Grabbing data from the internet: Web scraping

Will Karnasiewicz
May 6 · 5 min read

Whether in college, graduate school or a 12-week intensive data science bootcamp, when you first start off you’re often just handed a dataset to work with in an easy to read format such as a .csv (comma separated values). You load your data, clean your data, build and evaluate your model and go on your merry way. But then you quickly realize: you don’t just want to work with 40 year-old housing price data from Boston. And not every piece of data is structured data, i.e. data with a high degree of organization such as data residing in a relational database or tabular data format.

In fact, “[a]ccording to IDC, the total volume of data will reach 163 zettabytes in 2025. It is expected that 80% of this will be unstructured data.” (Capgemini, 2018)
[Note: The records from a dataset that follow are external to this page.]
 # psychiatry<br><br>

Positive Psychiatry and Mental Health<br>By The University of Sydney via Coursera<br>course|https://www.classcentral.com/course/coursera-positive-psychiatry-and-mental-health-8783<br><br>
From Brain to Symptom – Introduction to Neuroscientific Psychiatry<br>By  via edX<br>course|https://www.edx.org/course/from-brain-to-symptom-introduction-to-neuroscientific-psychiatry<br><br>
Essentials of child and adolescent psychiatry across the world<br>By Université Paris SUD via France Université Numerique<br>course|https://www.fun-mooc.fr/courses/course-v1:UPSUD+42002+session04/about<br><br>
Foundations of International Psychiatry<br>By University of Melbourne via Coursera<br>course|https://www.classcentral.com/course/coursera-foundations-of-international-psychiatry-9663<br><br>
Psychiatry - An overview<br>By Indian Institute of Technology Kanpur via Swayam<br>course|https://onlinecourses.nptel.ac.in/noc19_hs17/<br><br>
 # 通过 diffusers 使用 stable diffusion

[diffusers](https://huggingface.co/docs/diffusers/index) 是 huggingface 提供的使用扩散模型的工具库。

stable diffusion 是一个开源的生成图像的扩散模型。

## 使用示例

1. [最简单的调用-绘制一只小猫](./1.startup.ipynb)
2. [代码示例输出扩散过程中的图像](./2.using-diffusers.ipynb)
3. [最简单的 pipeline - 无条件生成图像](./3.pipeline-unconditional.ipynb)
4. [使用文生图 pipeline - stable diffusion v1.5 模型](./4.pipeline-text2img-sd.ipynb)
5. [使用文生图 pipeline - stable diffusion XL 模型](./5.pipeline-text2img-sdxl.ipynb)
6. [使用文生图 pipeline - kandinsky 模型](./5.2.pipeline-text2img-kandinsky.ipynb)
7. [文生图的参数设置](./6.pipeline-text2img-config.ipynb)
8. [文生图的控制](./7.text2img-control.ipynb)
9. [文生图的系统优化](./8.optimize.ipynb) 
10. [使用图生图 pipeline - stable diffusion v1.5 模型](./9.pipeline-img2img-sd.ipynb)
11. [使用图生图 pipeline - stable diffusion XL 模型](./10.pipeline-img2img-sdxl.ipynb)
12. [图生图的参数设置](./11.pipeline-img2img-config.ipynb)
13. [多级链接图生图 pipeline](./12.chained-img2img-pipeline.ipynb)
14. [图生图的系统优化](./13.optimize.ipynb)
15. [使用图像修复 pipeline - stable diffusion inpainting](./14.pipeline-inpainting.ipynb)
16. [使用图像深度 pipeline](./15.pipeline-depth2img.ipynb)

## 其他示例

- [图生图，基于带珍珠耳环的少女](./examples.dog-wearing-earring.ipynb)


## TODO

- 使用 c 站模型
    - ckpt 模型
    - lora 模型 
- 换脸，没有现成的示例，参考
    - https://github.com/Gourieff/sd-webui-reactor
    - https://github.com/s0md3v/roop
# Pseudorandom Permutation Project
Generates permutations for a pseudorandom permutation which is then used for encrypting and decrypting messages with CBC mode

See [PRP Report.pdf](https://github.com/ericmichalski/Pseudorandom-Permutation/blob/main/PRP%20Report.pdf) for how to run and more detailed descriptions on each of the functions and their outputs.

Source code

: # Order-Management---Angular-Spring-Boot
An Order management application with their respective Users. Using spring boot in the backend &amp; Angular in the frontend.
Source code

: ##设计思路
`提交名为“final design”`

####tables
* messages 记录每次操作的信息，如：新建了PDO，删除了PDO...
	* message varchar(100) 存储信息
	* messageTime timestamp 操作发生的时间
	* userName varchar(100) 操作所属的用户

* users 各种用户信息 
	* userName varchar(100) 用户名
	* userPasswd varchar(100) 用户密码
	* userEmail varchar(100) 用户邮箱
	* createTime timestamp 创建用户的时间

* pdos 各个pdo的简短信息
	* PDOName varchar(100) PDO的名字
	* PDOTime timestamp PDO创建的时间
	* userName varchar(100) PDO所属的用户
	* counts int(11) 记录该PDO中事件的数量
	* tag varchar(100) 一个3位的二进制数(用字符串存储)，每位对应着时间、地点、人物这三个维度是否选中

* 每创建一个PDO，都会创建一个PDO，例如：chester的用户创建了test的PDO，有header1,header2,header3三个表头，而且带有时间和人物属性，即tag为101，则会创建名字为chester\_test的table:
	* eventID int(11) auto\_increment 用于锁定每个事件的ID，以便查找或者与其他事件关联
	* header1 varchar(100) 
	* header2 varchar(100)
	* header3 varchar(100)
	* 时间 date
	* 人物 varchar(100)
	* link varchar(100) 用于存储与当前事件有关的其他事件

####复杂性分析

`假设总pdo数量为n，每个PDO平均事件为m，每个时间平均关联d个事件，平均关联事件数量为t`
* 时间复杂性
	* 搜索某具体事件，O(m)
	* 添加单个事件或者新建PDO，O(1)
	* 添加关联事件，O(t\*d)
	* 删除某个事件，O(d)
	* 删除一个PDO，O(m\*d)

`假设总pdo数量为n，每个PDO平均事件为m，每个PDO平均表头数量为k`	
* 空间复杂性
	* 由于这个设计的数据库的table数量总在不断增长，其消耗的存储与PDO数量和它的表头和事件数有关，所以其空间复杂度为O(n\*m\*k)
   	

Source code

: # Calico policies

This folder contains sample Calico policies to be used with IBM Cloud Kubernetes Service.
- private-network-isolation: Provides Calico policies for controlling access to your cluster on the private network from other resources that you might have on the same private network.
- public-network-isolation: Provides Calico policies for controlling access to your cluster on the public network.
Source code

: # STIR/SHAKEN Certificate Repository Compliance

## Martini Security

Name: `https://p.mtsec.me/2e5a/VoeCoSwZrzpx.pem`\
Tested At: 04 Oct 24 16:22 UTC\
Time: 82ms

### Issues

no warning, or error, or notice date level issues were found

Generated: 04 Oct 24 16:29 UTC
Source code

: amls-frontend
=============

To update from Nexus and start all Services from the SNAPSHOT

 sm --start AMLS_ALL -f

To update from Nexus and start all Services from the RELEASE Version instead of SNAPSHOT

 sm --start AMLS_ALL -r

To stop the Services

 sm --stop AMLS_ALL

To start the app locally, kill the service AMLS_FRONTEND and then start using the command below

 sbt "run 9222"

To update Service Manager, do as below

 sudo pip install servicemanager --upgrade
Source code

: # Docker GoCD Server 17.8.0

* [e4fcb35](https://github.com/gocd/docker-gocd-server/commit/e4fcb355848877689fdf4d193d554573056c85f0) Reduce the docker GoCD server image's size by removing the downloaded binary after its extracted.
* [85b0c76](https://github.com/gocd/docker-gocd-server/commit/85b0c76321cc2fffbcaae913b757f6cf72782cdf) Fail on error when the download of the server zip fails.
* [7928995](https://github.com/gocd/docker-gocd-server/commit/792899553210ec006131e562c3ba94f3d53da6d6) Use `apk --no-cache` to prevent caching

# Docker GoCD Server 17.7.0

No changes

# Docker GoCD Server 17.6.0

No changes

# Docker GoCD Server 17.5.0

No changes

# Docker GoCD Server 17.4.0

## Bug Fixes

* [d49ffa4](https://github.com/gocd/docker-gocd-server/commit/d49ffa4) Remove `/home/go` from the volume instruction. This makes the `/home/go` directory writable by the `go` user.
So if it’s not available in a structured format how do I gather the data? One answer is Web scraping!

Web Scraping

Web scraping is a method of extracting data from websites. Part art, part science web scraping allows you to programmatically dig into the HTML and grab the information you need and transform into structured data that can be easily consumed.

But first a caveat! Many websites outlaw or effectively outlaw scraping, so make sure you know what rules are in place before scraping with wild abandon.

First check the site’s robots.txt page which can be accessed at <your_url_goes_here>/robots.txt. Here the website outlines its Robots Exclusion Protocol, a standard format to communicate with web crawlers and other web robots about which parts of the website can and cannot be accessed. The robots.txt page lists user agent names to identify specific bots and a list of web paths that the crawler is allowed or disallowed from the scraping.

Some websites disallow scraping altogether, including, not surprisingly, Facebook.

Facebook is explicit in their prohibition of web crawlers!
Standard format of a blanket web scraping ban (from facebook.com/robots.txt)
All bots are allowed to scrape all pages except those with the /Sitecore/ extension (from owgr.com/robots.txt).

So before you get started scraping, pull up the robots.txt and look for User-agent: * which applies to all bots. Looking at the screenshots above, you’re prohibited from scraping all Facebook web pages, while you’re allowed to scrape the official world golf rankings as long as you don’t scrape their internal content management system pages at the /Sitecore/ path.

Scraping the Official World Golf Rankings

So let’s run through how to create a Python script for scraping the top golfers in the world according to the OWGR. We’re going to be using the following packages: requests for easily making HTTP queries, Beautiful Soup 4 for parsing data from HTML, and pandas for easily transforming our data to a structured form.

Next, we define the url path to which we want to make a request. I’ve already spent a fair bit of time on the Official World Golf Rankings website, so I know that we want the page with the top 300 players in the world.

Assigning a value to url variable (we can also make this more flexible with f-strings)

Then, using requests and Beautiful Soup 4, we can generate a Beautiful Soup object of the webpage. The Beautiful Soup object is a representation of the whole document as a tree of HTML tags. You can also specify a parser; the “lxml” parser is most commonly used due to its speed and flexibility when parsing HTML.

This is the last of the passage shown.